Description of the task: Where a line of the data below has the string "regularly", copy that line.

Segment Start: Given records

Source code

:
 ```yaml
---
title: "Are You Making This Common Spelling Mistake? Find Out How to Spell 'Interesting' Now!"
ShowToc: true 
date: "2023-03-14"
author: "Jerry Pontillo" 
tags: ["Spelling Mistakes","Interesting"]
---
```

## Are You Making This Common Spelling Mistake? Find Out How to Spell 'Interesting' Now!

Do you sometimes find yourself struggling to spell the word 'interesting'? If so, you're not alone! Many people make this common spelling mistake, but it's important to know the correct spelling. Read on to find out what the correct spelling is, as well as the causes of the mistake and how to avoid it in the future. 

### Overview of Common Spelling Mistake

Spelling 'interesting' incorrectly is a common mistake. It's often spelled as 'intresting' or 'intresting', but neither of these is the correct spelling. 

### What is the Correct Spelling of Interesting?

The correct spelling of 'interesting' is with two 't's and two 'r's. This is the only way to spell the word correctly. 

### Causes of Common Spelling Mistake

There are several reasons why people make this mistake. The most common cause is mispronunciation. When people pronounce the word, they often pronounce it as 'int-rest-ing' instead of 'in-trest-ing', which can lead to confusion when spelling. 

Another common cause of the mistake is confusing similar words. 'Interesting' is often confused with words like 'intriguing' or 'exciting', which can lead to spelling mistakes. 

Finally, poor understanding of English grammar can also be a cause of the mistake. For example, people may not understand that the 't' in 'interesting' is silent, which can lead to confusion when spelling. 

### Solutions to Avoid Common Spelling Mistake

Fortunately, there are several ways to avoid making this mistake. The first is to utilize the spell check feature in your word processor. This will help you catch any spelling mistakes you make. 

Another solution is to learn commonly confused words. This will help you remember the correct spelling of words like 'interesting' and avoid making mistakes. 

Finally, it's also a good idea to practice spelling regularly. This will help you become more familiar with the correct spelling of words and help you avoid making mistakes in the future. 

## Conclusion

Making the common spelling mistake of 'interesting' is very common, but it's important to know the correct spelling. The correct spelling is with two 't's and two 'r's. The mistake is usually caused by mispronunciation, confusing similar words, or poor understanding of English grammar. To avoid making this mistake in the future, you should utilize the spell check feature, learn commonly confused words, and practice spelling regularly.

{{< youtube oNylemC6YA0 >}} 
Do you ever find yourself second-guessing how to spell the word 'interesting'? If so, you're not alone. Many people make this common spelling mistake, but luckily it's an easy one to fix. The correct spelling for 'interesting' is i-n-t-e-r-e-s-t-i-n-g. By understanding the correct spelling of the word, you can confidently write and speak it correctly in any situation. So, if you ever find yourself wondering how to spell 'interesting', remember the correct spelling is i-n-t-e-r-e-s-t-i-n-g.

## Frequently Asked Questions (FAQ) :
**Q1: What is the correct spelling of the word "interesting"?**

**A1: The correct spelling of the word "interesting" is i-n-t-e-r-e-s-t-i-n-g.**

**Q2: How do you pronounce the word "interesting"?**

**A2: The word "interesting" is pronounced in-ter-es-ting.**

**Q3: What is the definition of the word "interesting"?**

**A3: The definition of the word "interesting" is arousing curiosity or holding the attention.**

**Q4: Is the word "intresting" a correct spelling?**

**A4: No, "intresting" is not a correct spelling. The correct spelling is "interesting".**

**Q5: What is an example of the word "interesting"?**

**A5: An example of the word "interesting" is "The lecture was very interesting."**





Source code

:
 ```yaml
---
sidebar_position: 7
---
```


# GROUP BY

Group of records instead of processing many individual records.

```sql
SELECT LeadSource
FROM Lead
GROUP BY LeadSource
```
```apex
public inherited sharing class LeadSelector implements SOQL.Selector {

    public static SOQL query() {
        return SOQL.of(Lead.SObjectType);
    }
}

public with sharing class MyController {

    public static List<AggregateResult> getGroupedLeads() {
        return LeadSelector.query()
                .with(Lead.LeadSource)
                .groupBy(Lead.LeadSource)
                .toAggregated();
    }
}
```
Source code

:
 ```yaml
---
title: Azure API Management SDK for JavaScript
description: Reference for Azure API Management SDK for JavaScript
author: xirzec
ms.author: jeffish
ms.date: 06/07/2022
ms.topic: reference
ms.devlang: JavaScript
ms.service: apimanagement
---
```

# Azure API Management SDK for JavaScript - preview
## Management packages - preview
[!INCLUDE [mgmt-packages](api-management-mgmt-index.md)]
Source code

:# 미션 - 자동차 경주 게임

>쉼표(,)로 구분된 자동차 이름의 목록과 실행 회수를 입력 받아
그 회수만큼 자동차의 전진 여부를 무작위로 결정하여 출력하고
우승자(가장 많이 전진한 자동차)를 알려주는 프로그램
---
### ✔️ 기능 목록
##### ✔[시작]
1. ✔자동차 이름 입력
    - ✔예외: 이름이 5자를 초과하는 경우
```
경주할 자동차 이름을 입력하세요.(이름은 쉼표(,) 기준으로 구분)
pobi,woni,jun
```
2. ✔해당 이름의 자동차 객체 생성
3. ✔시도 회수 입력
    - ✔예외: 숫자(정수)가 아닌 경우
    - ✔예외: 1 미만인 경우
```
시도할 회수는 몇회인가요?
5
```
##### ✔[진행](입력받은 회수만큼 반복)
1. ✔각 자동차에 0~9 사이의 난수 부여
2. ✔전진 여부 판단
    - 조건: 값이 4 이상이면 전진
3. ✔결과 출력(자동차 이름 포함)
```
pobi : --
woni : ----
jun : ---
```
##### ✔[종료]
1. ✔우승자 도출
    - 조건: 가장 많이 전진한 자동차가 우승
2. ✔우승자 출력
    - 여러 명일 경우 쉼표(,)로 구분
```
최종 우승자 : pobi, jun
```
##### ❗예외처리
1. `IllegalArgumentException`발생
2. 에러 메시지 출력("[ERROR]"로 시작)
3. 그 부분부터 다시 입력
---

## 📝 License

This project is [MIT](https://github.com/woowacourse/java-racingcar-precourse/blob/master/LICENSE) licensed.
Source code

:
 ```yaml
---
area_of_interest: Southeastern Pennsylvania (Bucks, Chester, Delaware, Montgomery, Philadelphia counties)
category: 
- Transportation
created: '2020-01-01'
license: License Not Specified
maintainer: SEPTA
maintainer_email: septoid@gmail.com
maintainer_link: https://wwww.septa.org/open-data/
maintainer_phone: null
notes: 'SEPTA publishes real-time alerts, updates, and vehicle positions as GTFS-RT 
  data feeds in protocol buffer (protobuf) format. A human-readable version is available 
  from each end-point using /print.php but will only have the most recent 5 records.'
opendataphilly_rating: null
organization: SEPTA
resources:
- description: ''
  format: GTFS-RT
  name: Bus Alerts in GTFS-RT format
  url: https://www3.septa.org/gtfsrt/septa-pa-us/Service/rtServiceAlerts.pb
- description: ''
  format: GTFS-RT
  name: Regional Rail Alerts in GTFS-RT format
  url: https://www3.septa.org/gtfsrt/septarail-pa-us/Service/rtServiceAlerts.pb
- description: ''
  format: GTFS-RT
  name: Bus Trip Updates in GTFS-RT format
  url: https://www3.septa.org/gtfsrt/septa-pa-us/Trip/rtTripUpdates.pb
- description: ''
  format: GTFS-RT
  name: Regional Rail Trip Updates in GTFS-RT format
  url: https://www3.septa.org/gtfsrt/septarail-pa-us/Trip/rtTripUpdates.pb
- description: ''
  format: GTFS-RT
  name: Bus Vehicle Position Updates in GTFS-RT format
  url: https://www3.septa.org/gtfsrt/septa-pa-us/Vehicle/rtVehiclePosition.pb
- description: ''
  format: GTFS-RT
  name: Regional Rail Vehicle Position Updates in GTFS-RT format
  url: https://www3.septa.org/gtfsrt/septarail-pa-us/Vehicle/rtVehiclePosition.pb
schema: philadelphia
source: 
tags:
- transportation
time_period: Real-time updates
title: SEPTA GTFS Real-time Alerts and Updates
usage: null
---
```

Segment End: Given records

Expected output:
Finally, it's also a good idea to practice spelling regularly. This will help you become more familiar with the correct spelling of words and help you avoid making mistakes in the future. 
Making the common spelling mistake of 'interesting' is very common, but it's important to know the correct spelling. The correct spelling is with two 't's and two 'r's. The mistake is usually caused by mispronunciation, confusing similar words, or poor understanding of English grammar. To avoid making this mistake in the future, you should utilize the spell check feature, learn commonly confused words, and practice spelling regularly.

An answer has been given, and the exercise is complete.